[EXERCISE]:
Your answer should be one number: the count of lines in the records that include the word "used".

[INFORMATION GIVEN]:
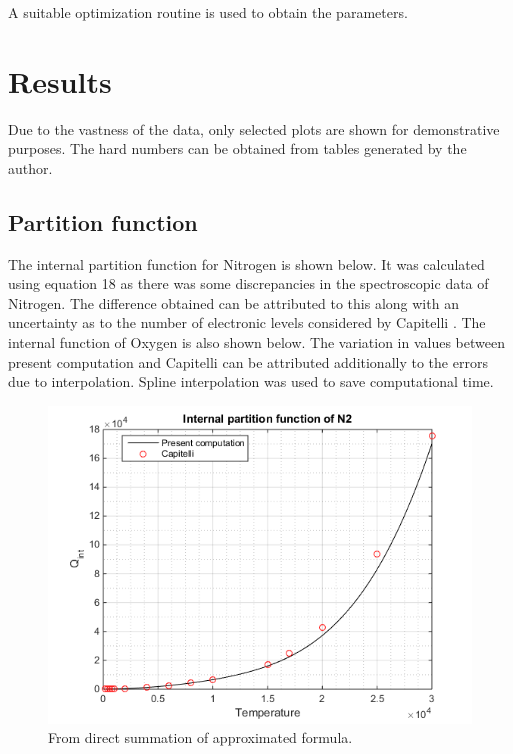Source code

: \documentclass[]{aelab_aiaa-tc}%
\begin{document}
A suitable optimization routine is used to obtain the parameters.


\section{Results}

Due to the vastness of the data, only selected plots are shown for demonstrative purposes. The hard numbers can be obtained from tables generated by the author. 

\subsection{Partition function}

The internal partition function for Nitrogen is shown below. It was calculated using equation 18 as there was some  discrepancies in the spectroscopic data of Nitrogen. The difference obtained can be attributed to this along with an uncertainty as to the number of electronic levels considered by Capitelli \cite{Capitelli:1}. The internal function of Oxygen is also shown below. The variation in values between present computation and Capitelli can be attributed additionally to the errors due to interpolation. Spline interpolation was used to save computational time.

 
\begin{figure}[H!]%
	\includegraphics{QN2fig}
	\caption{From direct summation of approximated formula.}
\end{figure}
\end{document}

[EXPECTED ANSWER]:
2